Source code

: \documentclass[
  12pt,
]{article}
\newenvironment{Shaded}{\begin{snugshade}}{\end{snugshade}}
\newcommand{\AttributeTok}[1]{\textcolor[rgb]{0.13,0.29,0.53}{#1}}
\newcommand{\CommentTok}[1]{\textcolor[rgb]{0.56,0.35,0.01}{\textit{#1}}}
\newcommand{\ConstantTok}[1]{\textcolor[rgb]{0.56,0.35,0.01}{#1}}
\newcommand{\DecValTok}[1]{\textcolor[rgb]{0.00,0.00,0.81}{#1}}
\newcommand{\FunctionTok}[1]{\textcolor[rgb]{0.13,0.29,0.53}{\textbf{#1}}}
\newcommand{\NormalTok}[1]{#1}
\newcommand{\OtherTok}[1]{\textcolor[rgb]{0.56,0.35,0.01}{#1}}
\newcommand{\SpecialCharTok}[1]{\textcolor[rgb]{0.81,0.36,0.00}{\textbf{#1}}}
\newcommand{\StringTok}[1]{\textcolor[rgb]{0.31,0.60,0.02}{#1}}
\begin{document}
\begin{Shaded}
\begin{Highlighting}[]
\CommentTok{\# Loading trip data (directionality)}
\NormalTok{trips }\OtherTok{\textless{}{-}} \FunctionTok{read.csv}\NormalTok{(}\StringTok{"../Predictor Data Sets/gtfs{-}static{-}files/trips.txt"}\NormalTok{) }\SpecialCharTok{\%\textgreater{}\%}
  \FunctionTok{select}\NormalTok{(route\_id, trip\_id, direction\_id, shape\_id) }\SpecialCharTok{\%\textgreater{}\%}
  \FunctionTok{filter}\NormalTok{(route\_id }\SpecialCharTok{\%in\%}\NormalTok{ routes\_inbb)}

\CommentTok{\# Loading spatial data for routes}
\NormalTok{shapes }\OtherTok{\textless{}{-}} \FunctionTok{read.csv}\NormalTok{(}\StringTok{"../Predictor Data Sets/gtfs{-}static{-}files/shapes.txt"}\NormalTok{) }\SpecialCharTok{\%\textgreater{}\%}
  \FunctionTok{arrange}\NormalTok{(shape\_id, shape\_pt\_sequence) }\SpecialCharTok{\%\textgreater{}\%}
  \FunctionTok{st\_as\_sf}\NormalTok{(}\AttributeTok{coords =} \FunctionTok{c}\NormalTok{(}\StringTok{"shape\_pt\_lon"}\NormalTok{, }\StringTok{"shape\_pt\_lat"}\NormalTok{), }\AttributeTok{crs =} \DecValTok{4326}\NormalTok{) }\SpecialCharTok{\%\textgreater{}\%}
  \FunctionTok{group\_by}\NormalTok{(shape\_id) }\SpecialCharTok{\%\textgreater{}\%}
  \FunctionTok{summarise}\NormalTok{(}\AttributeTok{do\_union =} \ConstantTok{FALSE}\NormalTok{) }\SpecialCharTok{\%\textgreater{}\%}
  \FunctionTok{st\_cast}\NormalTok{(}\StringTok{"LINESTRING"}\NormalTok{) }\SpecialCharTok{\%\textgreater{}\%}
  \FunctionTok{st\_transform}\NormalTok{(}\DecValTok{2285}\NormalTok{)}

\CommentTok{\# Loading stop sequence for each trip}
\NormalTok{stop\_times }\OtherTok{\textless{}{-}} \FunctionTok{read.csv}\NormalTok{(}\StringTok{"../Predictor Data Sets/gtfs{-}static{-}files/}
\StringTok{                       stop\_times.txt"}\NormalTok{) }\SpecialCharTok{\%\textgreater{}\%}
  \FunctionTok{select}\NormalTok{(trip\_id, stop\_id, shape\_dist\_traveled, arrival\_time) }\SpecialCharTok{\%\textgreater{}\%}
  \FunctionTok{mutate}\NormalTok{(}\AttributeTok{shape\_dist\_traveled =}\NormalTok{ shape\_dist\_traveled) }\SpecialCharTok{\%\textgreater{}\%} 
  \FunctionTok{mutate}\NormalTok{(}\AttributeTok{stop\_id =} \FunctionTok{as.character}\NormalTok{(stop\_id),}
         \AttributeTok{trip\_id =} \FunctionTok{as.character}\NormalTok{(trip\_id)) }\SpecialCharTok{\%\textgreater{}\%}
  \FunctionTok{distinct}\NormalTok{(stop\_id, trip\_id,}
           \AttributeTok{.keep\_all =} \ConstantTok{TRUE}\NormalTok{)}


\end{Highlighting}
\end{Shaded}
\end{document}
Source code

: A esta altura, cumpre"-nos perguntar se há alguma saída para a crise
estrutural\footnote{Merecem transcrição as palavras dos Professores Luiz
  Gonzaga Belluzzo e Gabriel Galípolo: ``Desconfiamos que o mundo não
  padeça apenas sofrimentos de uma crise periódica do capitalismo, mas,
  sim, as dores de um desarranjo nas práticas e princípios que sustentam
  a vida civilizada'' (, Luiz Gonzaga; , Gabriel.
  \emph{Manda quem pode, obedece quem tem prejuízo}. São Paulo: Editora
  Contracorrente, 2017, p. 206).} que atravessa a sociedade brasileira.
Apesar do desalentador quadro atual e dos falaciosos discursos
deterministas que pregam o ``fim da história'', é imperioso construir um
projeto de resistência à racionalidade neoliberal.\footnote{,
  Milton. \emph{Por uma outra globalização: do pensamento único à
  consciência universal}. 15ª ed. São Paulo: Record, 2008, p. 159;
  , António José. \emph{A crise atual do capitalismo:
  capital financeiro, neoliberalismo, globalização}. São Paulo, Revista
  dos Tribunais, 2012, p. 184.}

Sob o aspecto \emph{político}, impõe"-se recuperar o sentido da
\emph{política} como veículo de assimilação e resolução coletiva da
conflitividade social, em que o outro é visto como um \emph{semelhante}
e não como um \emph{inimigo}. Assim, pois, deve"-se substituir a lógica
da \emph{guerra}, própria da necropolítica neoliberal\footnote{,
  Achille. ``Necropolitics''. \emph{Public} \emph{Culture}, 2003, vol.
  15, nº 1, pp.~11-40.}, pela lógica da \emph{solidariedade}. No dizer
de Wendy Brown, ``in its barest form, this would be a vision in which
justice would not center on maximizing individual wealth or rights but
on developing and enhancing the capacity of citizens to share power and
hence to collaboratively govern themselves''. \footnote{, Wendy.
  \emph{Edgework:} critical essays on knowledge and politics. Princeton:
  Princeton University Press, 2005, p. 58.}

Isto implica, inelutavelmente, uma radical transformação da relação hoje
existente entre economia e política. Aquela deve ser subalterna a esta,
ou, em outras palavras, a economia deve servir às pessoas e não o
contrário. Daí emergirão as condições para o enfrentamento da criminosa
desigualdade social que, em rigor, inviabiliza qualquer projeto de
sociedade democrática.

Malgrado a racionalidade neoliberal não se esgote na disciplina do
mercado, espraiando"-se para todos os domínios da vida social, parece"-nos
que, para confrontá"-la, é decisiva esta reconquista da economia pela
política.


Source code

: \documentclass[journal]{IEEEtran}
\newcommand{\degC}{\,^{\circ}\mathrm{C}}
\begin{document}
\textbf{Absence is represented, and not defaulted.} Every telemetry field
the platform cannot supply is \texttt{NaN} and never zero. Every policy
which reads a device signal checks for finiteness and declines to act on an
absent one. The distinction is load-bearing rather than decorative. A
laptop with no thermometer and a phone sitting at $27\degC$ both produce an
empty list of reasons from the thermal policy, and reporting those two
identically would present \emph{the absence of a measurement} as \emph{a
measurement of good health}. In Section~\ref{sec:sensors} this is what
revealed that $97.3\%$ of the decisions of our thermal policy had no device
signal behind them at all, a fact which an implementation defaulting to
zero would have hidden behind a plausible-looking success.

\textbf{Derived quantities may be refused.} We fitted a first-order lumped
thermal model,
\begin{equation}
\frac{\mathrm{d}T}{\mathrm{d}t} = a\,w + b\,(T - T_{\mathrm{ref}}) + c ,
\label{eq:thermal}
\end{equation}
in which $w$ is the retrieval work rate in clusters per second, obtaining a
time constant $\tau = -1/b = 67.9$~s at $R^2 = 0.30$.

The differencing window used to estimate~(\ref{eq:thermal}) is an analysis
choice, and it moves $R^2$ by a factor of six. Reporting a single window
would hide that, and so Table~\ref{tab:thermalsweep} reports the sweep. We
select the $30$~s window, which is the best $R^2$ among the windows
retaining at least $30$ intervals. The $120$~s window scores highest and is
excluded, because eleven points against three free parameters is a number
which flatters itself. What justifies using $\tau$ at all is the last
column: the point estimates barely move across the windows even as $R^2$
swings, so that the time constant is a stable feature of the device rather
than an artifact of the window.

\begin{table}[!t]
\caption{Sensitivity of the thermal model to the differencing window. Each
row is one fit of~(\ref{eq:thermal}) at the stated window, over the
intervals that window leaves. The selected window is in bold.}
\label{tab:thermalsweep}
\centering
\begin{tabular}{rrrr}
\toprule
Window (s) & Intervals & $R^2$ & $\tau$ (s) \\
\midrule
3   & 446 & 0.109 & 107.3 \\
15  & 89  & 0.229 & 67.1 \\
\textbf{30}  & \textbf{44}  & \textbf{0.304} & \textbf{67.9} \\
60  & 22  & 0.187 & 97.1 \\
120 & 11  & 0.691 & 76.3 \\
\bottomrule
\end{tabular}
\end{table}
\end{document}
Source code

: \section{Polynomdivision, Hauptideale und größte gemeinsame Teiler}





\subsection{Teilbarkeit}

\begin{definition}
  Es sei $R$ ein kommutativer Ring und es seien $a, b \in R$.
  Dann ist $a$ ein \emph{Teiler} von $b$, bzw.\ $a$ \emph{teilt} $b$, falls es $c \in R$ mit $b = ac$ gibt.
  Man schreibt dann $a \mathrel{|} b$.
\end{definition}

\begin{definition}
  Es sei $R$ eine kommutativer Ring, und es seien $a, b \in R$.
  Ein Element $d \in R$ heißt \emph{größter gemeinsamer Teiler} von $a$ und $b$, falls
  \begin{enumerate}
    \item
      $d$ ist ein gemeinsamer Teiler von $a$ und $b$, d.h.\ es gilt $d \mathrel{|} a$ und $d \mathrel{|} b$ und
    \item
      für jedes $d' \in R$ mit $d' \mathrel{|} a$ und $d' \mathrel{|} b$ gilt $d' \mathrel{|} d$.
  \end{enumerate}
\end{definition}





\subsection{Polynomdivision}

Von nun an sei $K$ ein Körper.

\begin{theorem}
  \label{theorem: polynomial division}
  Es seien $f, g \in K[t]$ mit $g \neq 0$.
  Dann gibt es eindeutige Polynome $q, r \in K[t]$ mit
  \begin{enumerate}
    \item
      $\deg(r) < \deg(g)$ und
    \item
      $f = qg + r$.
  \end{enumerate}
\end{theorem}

··········

> **About this exercise**:
Check each line of the records for the string "kommutativer" and state how many lines contain it. Give only the number.

> **Answer**:
2